Implicit Regularization of Bregman Proximal Point Algorithm and Mirror Descent on Separable Data
This work addresses the gap in theoretical analysis for BPPA in machine learning, offering insights into how divergence choice affects classifier quality, though it is incremental in extending known regularization concepts to Bregman methods.
The paper tackles the theoretical understanding of Bregman proximal point algorithm (BPPA) and mirror descent for learning linear classifiers with separable data, demonstrating provable algorithmic regularization and providing a tight lower bound on the margin that depends on the condition number of the Bregman divergence.

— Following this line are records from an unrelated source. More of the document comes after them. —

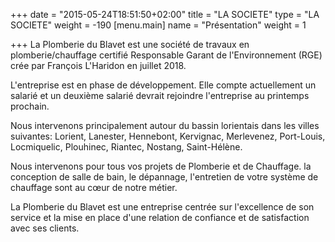 +++
date = "2015-05-24T18:51:50+02:00"
title = "LA SOCIETE"
type = "LA SOCIETE"
weight = -190
[menu.main]
name = "Présentation"
weight = 1

+++
La Plomberie du Blavet est une société de travaux en plomberie/chauffage certifié Responsable Garant de l'Environnement (RGE)  crée par François L'Haridon en juillet 2018.

L'entreprise est en phase de développement. Elle compte actuellement un salarié et un deuxième salarié devrait rejoindre l'entreprise au printemps prochain. 

Nous intervenons principalement autour du bassin lorientais dans les villes suivantes: Lorient, Lanester, Hennebont, Kervignac, Merlevenez, Port-Louis, Locmiquelic, Plouhinec, Riantec, Nostang, Saint-Hélène. 

Nous intervenons pour tous vos projets de Plomberie et de Chauffage. la conception de salle de bain, le dépannage, l'entretien de votre système de chauffage sont au cœur de notre métier.

La Plomberie du Blavet est une entreprise centrée sur l'excellence de son service et la mise en place d'une relation de confiance et de satisfaction avec ses clients.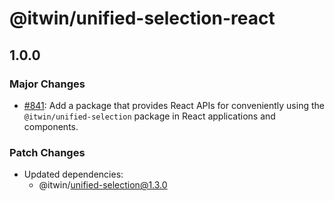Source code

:# @itwin/unified-selection-react

## 1.0.0

### Major Changes

- [#841](https://github.com/iTwin/presentation/pull/841): Add a package that provides React APIs for conveniently using the `@itwin/unified-selection` package in React applications and components.

### Patch Changes

- Updated dependencies:
  - @itwin/unified-selection@1.3.0
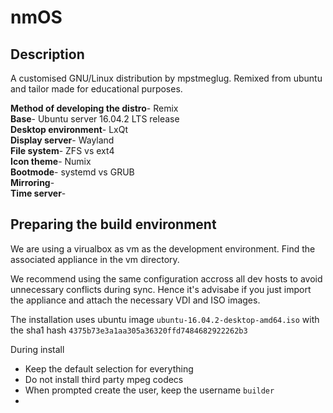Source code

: # nmOS

## Description

A customised GNU/Linux distribution by mpstmeglug.
Remixed from ubuntu and tailor made for educational purposes.

**Method of developing the distro**- Remix  
**Base**- Ubuntu server 16.04.2 LTS release  
**Desktop environment**- LxQt  
**Display server**- Wayland  
**File system**- ZFS vs ext4  
**Icon theme**- Numix  
**Bootmode**- systemd vs GRUB  
**Mirroring**-  
**Time server**-   

## Preparing the build environment

We are using a virualbox as vm as the development environment.
Find the associated appliance in the vm directory.

We recommend using the same configuration accross all dev hosts to avoid unnecessary conflicts during sync.
Hence it's advisabe if you just import the appliance and attach the necessary VDI and ISO images.

The installation uses ubuntu image `ubuntu-16.04.2-desktop-amd64.iso` with the sha1 hash `4375b73e3a1aa305a36320ffd7484682922262b3`

During install
 - Keep the default selection for everything
 - Do not install third party mpeg codecs
 - When prompted create the user, keep the username `builder`
 - 

<!-- ## Installation instructions
### Dependencies
### Method-1
### Method-2
### Including additional packages

## Latest release

## Documentation

## About Us
 -->
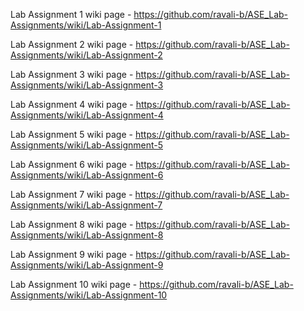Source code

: Lab Assignment 1 wiki page - https://github.com/ravali-b/ASE_Lab-Assignments/wiki/Lab-Assignment-1

Lab Assignment 2 wiki page - https://github.com/ravali-b/ASE_Lab-Assignments/wiki/Lab-Assignment-2

Lab Assignment 3 wiki page - https://github.com/ravali-b/ASE_Lab-Assignments/wiki/Lab-Assignment-3

Lab Assignment 4 wiki page - https://github.com/ravali-b/ASE_Lab-Assignments/wiki/Lab-Assignment-4

Lab Assignment 5 wiki page - https://github.com/ravali-b/ASE_Lab-Assignments/wiki/Lab-Assignment-5

Lab Assignment 6 wiki page - https://github.com/ravali-b/ASE_Lab-Assignments/wiki/Lab-Assignment-6

Lab Assignment 7 wiki page - https://github.com/ravali-b/ASE_Lab-Assignments/wiki/Lab-Assignment-7

Lab Assignment 8 wiki page - https://github.com/ravali-b/ASE_Lab-Assignments/wiki/Lab-Assignment-8

Lab Assignment 9 wiki page - https://github.com/ravali-b/ASE_Lab-Assignments/wiki/Lab-Assignment-9

Lab Assignment 10 wiki page - https://github.com/ravali-b/ASE_Lab-Assignments/wiki/Lab-Assignment-10
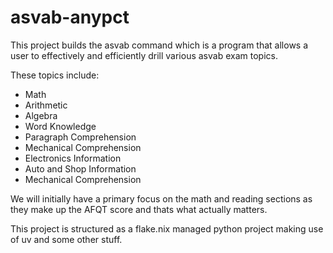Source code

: # asvab-anypct

This project builds the asvab command which is a program that allows a user to effectively and efficiently drill various asvab exam topics.

These topics include:

- Math
- Arithmetic
- Algebra
- Word Knowledge
- Paragraph Comprehension
- Mechanical Comprehension
- Electronics Information
- Auto and Shop Information
- Mechanical Comprehension

We will initially have a primary focus on the math and reading sections as they make up the AFQT score and thats what actually matters.

This project is structured as a flake.nix managed python project making use of uv and some other stuff.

Bregman proximal point algorithm (BPPA) has witnessed emerging machine learning applications, yet its theoretical understanding has been largely unexplored. We study the computational properties of BPPA through learning linear classifiers with separable data, and demonstrate provable algorithmic regularization of BPPA. For any BPPA instantiated with a fixed Bregman divergence, we provide a lower bound of the margin obtained by BPPA with respect to an arbitrarily chosen norm. The obtained margin lower bound differs from the maximal margin by a multiplicative factor, which inversely depends on the condition number of the distance-generating function measured in the dual norm. We show that the dependence on the condition number is tight, thus demonstrating the importance of divergence in affecting the quality of the learned classifiers. We then extend our findings to mirror descent, for which we establish similar connections between the margin and Bregman divergence, together with a non-asymptotic analysis. Numerical experiments on both synthetic and real-world datasets are provided to support our theoretical findings. To the best of our knowledge, the aforementioned findings appear to be new in the literature of algorithmic regularization.